Em sua reflexão, Herder atenta para o fato de que a obra de Shakespeare e sua larga repercussão fora, em grande medida, expandida pela interpretação que dela se fez: deve-se, pois, ao trabalho daqueles que a criticaram, que a defenderam, que a condenaram, traduziram, etc; entre adversários e admiradores, há, entretanto, um aspecto para o qual Herder nos chama a atenção: com base em sólidos preconceitos; os críticos de Shakespeare limitaram-se a ler as obras pelas “lentes do classicismo” e, assim, acabaram por reduzí-la, segundo o autor, a uma “caricatura”. Assim, ao lado dos muitos adversários de Shakespeare, que não lhe reconheciam como um bom dramaturgo, por distanciar-se dos autores trágicos clássicos - Sófocles, Eurípedes, Corneille e Voltaire - cometem o mesmo equívoco também os seus defensores, que teriam tentado apenas “desculpá-lo” pelas regras violadas e “salvá-lo” destacando as belezas de sua obra. Herder identifica, pois, que ambas as partes uniam-se por adotarem o mesmo preconceito - classicista – como base para construir seus argumentos. (“de ambos os lados, se edificou com fundamento apenas num preconceito, numa ilusão, que nada é”, p. 38).

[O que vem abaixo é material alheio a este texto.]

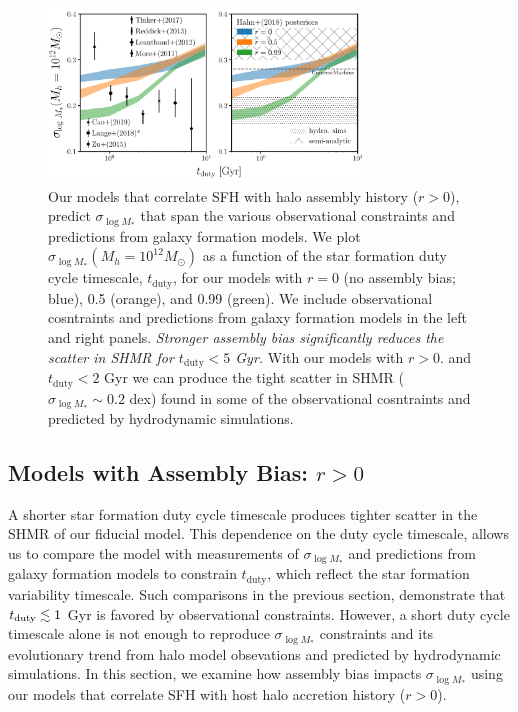 \documentclass[12pt, letterpaper, preprint, tighten]{aastex62}
\newcommand{\edt}[1]{{\color{dred}{\bf} #1}}
\newcommand{\siglogm}{\sigma_{\log M_*}}
\begin{document}
\begin{figure}
\begin{center}
\includegraphics[width=0.75\textwidth]{figs/SHMRscatter_tduty_abias2.pdf}
    \caption{\edt{Our models that correlate SFH with halo assembly history ($r > 0$),
    predict $\siglogm$ that span the various observational constraints and predictions 
    from galaxy formation models.}
    We plot $\siglogm(M_h=10^{12}M_\odot)$ as a function of the star formation
    duty cycle timescale, $t_\mathrm{duty}$, for our
    \edt{models with $r = 0$ (no assembly bias; blue), 0.5 (orange), and 0.99 (green).
    We include observational cosntraints and predictions from galaxy formation models
    in the left and right panels.
    \emph{Stronger assembly bias significantly reduces the scatter in SHMR for
    $t_\mathrm{duty} < 5$ Gyr.}
    With our models with $r > 0.$ and $t_\mathrm{duty} < 2$ Gyr
    we can produce the tight scatter in SHMR ($\siglogm \sim 0.2$ dex) found in
    some of the observational cosntraints and predicted by hydrodynamic simulations}.
    }
\label{fig:sigMstar_duty_abias}
\end{center}
\end{figure}

\subsection{\edt{Models with Assembly Bias: $r > 0$}}
A shorter star formation duty cycle timescale produces tighter scatter in the
SHMR of our \edt{fiducial} model. This dependence on the duty cycle timescale,
allows us to compare the model with measurements of $\siglogm$ and
predictions from galaxy formation models to constrain $t_\mathrm{duty}$, which
reflect the star formation variability timescale. Such comparisons in the previous
section, demonstrate that $t_{\rm duty} \lesssim 1$ Gyr is favored by 
observational constraints. However, a short duty cycle timescale alone is not 
enough to reproduce $\siglogm$ constraints and its evolutionary trend 
\edt{from halo model obsevations and predicted by hydrodynamic simulations.
In this section, we examine how assembly bias impacts $\siglogm$
using our models that correlate SFH with host halo accretion history ($r > 0$).}
\end{document}
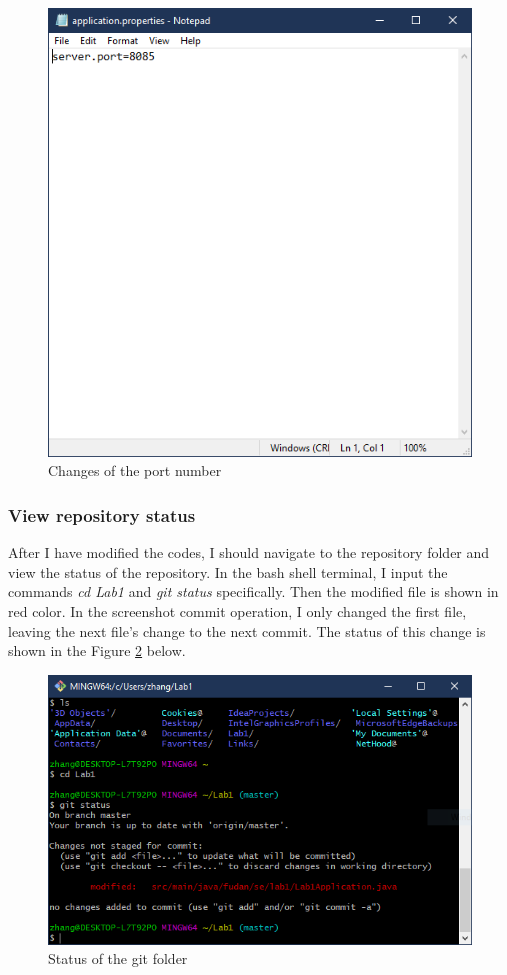 \documentclass[a4paper]{report}
\begin{document}
\begin{figure}
  \centering
  \includegraphics[width=12cm]{Figures/Capture3.png}
  \caption{Changes of the port number}\label{3}
\end{figure}
\subsubsection{View repository status}
After I have modified the codes, I should navigate to the repository folder and view the status of the repository. In the bash shell terminal, I input the commands \emph{cd Lab1} and \emph{git status} specifically. Then the modified file is shown in red color. In the screenshot commit operation, I only changed the first file, leaving the next file's change to the next commit. The status of this change is shown in the Figure \ref{4} below.
\begin{figure}
  \centering
  \includegraphics[width=12cm]{Figures/Capture1.png}
  \caption{Status of the git folder}\label{4}
\end{figure}
\end{document}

O projeto de Herder guia-se, contudo, pelo movimento contrário: prevê não continuar este “edifício” dos preconceitos neoclássicos, mas distanciar-se dele (“Que biblioteca já se escreveu sobre ele, pró e contra ele! - e de forma alguma estou disposto a aumentá-la ainda mais”), na tentativa de compreender a obra nórdica e atribuir-lhe o valor que lhe for digno. A pretensão de Herder seria, pois, em suas próprias palavras, “esclarecê-lo”. E seu projeto, cumpre citar, visava sobretudo extrair dessa reflexão algum proveito para sua própria cultura (“sentí-lo como é, para serví-lo e – onde for possível – para nô-lo reproduzir a nós, alemães”) (p. 37).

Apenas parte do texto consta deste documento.